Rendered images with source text

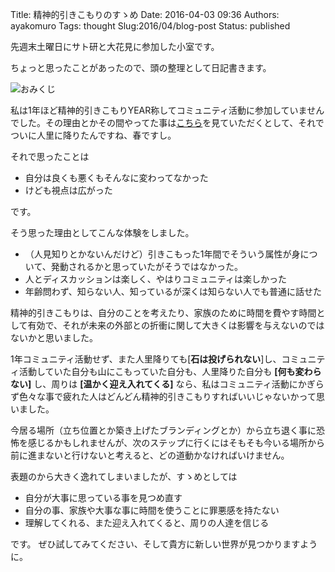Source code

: Title: 精神的引きこもりのすゝめ
Date: 2016-04-03 09:36
Authors: ayakomuro
Tags:  thought
Slug:2016/04/blog-post
Status: published

先週末土曜日にサト研と大花見に参加した小室です。  

ちょっと思ったことがあったので、頭の整理として日記書きます。

![おみくじ](https://2.bp.blogspot.com/-aYzrPk6i3W8/VwGcZrUAcfI/AAAAAAAAerI/scT2RE5IbVAlJriCIxiuHvH0EkXPyemug/s1600/IMG_0808.jpg)

私は1年ほど精神的引きこもりYEAR称してコミュニティ活動に参加していませんでした。その理由とかその間やってた事は[こちら](http://blog.popowa.com/2015/10/blog-post_2.html)を見ていただくとして、それでついに人里に降りたんですね、春ですし。

それで思ったことは

-   自分は良くも悪くもそんなに変わってなかった
-   けども視点は広がった

です。

そう思った理由としてこんな体験をしました。

-   （人見知りとかないんだけど）引きこもった1年間でそういう属性が身について、発動されるかと思っていたがそうではなかった。
-   人とディスカッションは楽しく、やはりコミュニティは楽しかった
-   年齢問わず、知らない人、知っているが深くは知らない人でも普通に話せた

精神的引きこもりは、自分のことを考えたり、家族のために時間を費やす時間として有効で、それが未来の外部との折衝に関して大きくは影響を与えないのではないかと思いました。


1年コミュニティ活動せず、また人里降りても[**石は投げられない**]し、コミュニティ活動していた自分も山にこもっていた自分も、人里降りた自分も **[何も変わらない]** し、周りは **[温かく迎え入れてくる]** なら、私はコミュニティ活動にかぎらず色々な事で疲れた人はどんどん精神的引きこもりすればいいじゃないかって思いました。


今居る場所（立ち位置とか築き上げたブランディングとか）から立ち退く事に恐怖を感じるかもしれませんが、次のステップに行くにはそもそも今いる場所から前に進まないと行けないと考えると、どの道動かなければいけません。

表題のから大きく逸れてしまいましたが、すゝめとしては

-   自分が大事に思っている事を見つめ直す
-   自分の事、家族や大事な事に時間を使うことに罪悪感を持たない
-   理解してくれる、また迎え入れてくると、周りの人達を信じる

です。
ぜひ試してみてください、そして貴方に新しい世界が見つかりますように。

▶ [Exercise aim]: With images omitted, retype the data word for word.

▶ [Task answer]:
Source code

: Title: 精神的引きこもりのすゝめ
Date: 2016-04-03 09:36
Authors: ayakomuro
Tags:  thought
Slug:2016/04/blog-post
Status: published

先週末土曜日にサト研と大花見に参加した小室です。  

ちょっと思ったことがあったので、頭の整理として日記書きます。

![おみくじ](https://2.bp.blogspot.com/-aYzrPk6i3W8/VwGcZrUAcfI/AAAAAAAAerI/scT2RE5IbVAlJriCIxiuHvH0EkXPyemug/s1600/IMG_0808.jpg)

私は1年ほど精神的引きこもりYEAR称してコミュニティ活動に参加していませんでした。その理由とかその間やってた事は[こちら](http://blog.popowa.com/2015/10/blog-post_2.html)を見ていただくとして、それでついに人里に降りたんですね、春ですし。

それで思ったことは

-   自分は良くも悪くもそんなに変わってなかった
-   けども視点は広がった

です。

そう思った理由としてこんな体験をしました。

-   （人見知りとかないんだけど）引きこもった1年間でそういう属性が身について、発動されるかと思っていたがそうではなかった。
-   人とディスカッションは楽しく、やはりコミュニティは楽しかった
-   年齢問わず、知らない人、知っているが深くは知らない人でも普通に話せた

精神的引きこもりは、自分のことを考えたり、家族のために時間を費やす時間として有効で、それが未来の外部との折衝に関して大きくは影響を与えないのではないかと思いました。


1年コミュニティ活動せず、また人里降りても[**石は投げられない**]し、コミュニティ活動していた自分も山にこもっていた自分も、人里降りた自分も **[何も変わらない]** し、周りは **[温かく迎え入れてくる]** なら、私はコミュニティ活動にかぎらず色々な事で疲れた人はどんどん精神的引きこもりすればいいじゃないかって思いました。


今居る場所（立ち位置とか築き上げたブランディングとか）から立ち退く事に恐怖を感じるかもしれませんが、次のステップに行くにはそもそも今いる場所から前に進まないと行けないと考えると、どの道動かなければいけません。

表題のから大きく逸れてしまいましたが、すゝめとしては

-   自分が大事に思っている事を見つめ直す
-   自分の事、家族や大事な事に時間を使うことに罪悪感を持たない
-   理解してくれる、また迎え入れてくると、周りの人達を信じる

です。
ぜひ試してみてください、そして貴方に新しい世界が見つかりますように。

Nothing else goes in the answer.